Can/Does NOD scan Alternate Data Streams?

Discussion in 'NOD32 version 2 Forum' started by flyrfan111, Oct 16, 2004.

Thread Status:
Not open for further replies.
  1. flyrfan111

    flyrfan111 Registered Member

    Joined:
    Jun 1, 2004
    Posts:
    1,224
    Does NOD scan ADS? Does it detect the Comxt Trojan?
     
  2. ronjor

    ronjor Global Moderator

    Joined:
    Jul 21, 2003
    Posts:
    57,727
    Location:
    Texas
    Not to my knowledge. (Personally, I want no entries in my alternate data streams from any program :) )
     
  3. flyrfan111

    flyrfan111 Registered Member

    Joined:
    Jun 1, 2004
    Posts:
    1,224
    I don't either but read this quote from the Internet Storm Center's site;

    The Comxt trojan and the use of NTFS Alternate Data Streams

    The Comxt trojan is somewhat unusual in that it uses NTFS Alternate Data Streams (ADS) to hide its presence in a directory. Although this is not the first such malware specimen, the use of ADS for hiding malicious executable code is not yet widespread. More information about the Comxt trojan is available at:
    http://securityresponse.symantec.com/avcenter/venc/data/trojan.comxt.html

    If you have a copy of Comxt, and don't mind sharing it with us, please send it our way. To learn about ADS take a look at the Hidden Threat: Alternate Data Streams article at:
    http://www.windowsecurity.com/articles/Alternate_Data_Streams.html

    The article mentions several tools that can detect the presence of ADS on your system. In addition, you may want to check out the Stream Shell Extensions utility that Ryan Means created as part of his GCWN practical write-up on the topic. Ryan's utility adds a "Streams" tab to Windows Explorer when you look at a file's properties; the tab allows you to view and delete streams hidden in the file. You can access the utility and the paper at the following URLs:
    http://www.giac.org/practical/GCWN/Ryan_Means_GCWN.zip
    http://www.giac.org/practical/GCWN/Ryan_Means_GCWN.pdf

    Note that anti-virus software varies in its ability to detect malware in ADS. When fellow handler Ed Skoudis tested anti-virus products for his June 2004 Information Security article, he found that only "Network Associates detected malware in ADSes during both on-demand and real-time scans with its default configuration... Default real-time protection against ADS-borne malware is also provided by Computer Associates (CA), F-Secure, Grisoft, Panda Software and Sophos." (http://infosecuritymag.techtarget.com/ss/0,295796,sid6_iss407_art803,00.html )
    Notice that NOD is not one of the programs listed to be able to detect virii in ADS streams.
     
  4. Howard

    Howard Registered Member

    Joined:
    Sep 3, 2004
    Posts:
    313
    Location:
    Wales, UK
    Very interesting article. However, AFAICT, NOD was not tested http://infosecuritymag.techtarget.com/images/2004/jun/bakeoff6_04.pdf
     
  5. flyrfan111

    flyrfan111 Registered Member

    Joined:
    Jun 1, 2004
    Posts:
    1,224
    If you read the article you will see that Eset DECLINED to submit a product for evaluation.

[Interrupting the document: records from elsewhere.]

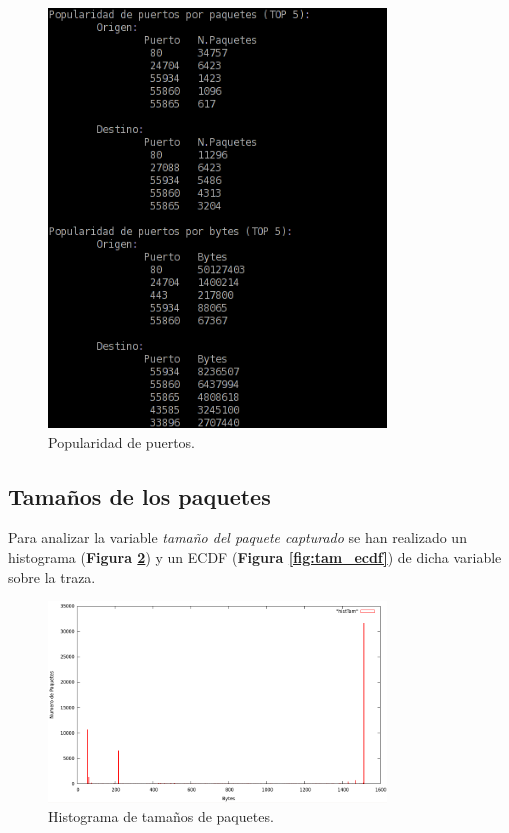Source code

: \documentclass[a4paper, 11pt]{article}	%
\begin{document}
\begin{figure}[H]
\centering
\includegraphics[width=0.8\textwidth]{popularidadPuertos.png}
\caption{Popularidad de puertos.}
\label{fig:popPuertos}
\end{figure}

\subsection{Tamaños de los paquetes}
Para analizar la variable \textit{tamaño del paquete capturado} se han realizado un histograma (\textbf{Figura \ref{fig:tam_hist}}) y un ECDF (\textbf{Figura \ref{fig:tam_ecdf}}) de dicha variable sobre la traza.

\begin{figure}[H]
\centering
\includegraphics[width=0.8\textwidth]{tam_hist.png}
\caption{Histograma de tamaños de paquetes.}
\label{fig:tam_hist}
\end{figure}
\end{document}
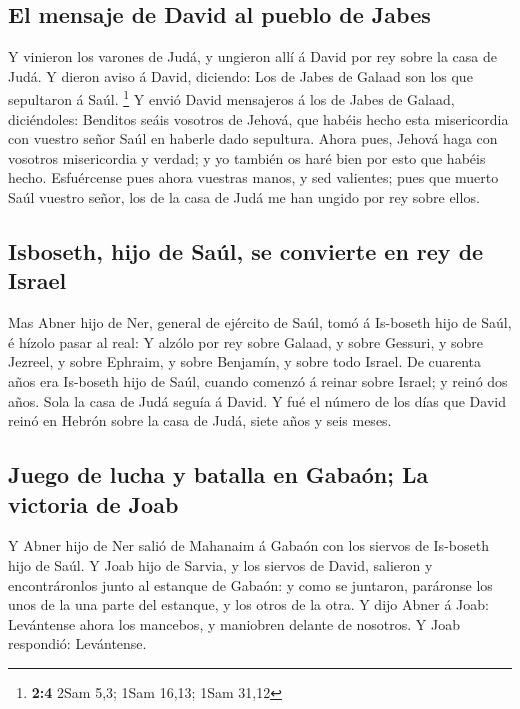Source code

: \hypertarget{el-mensaje-de-david-al-pueblo-de-jabes}{%
\subsection{El mensaje de David al pueblo de
Jabes}\label{el-mensaje-de-david-al-pueblo-de-jabes}}

 Y vinieron los varones de Judá, y ungieron allí á David por
rey sobre la casa de Judá. Y dieron aviso á David, diciendo: Los de
Jabes de Galaad son los que sepultaron á Saúl. \footnote{\textbf{2:4}
  2Sam 5,3; 1Sam 16,13; 1Sam 31,12}  Y envió David
mensajeros á los de Jabes de Galaad, diciéndoles: Benditos seáis
vosotros de Jehová, que habéis hecho esta misericordia con vuestro señor
Saúl en haberle dado sepultura.  Ahora pues, Jehová haga con
vosotros misericordia y verdad; y yo también os haré bien por esto que
habéis hecho.  Esfuércense pues ahora vuestras manos, y sed
valientes; pues que muerto Saúl vuestro señor, los de la casa de Judá me
han ungido por rey sobre ellos.

\hypertarget{isboseth-hijo-de-sauxfal-se-convierte-en-rey-de-israel}{%
\subsection{Isboseth, hijo de Saúl, se convierte en rey de
Israel}\label{isboseth-hijo-de-sauxfal-se-convierte-en-rey-de-israel}}

 Mas Abner hijo de Ner, general de ejército de Saúl, tomó á
Is-boseth hijo de Saúl, é hízolo pasar al real:  Y alzólo
por rey sobre Galaad, y sobre Gessuri, y sobre Jezreel, y sobre Ephraim,
y sobre Benjamín, y sobre todo Israel.  De cuarenta años
era Is-boseth hijo de Saúl, cuando comenzó á reinar sobre Israel; y
reinó dos años. Sola la casa de Judá seguía á David.  Y fué
el número de los días que David reinó en Hebrón sobre la casa de Judá,
siete años y seis meses.

\hypertarget{juego-de-lucha-y-batalla-en-gabauxf3n-la-victoria-de-joab}{%
\subsection{Juego de lucha y batalla en Gabaón; La victoria de
Joab}\label{juego-de-lucha-y-batalla-en-gabauxf3n-la-victoria-de-joab}}

 Y Abner hijo de Ner salió de Mahanaim á Gabaón con los
siervos de Is-boseth hijo de Saúl.  Y Joab hijo de Sarvia,
y los siervos de David, salieron y encontráronlos junto al estanque de
Gabaón: y como se juntaron, paráronse los unos de la una parte del
estanque, y los otros de la otra.  Y dijo Abner á Joab:
Levántense ahora los mancebos, y maniobren delante de nosotros. Y Joab
respondió: Levántense.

    A quote from the about this review page;

    Information Security tested 10 enterprise desktop AV solutions for attack evasion, resilience and the ability to detect malware other than viruses and worms, such as backdoors, spyware and *nix attack code. In computing our final grades for each product, we put particular emphasis on each product's enterprise management tools.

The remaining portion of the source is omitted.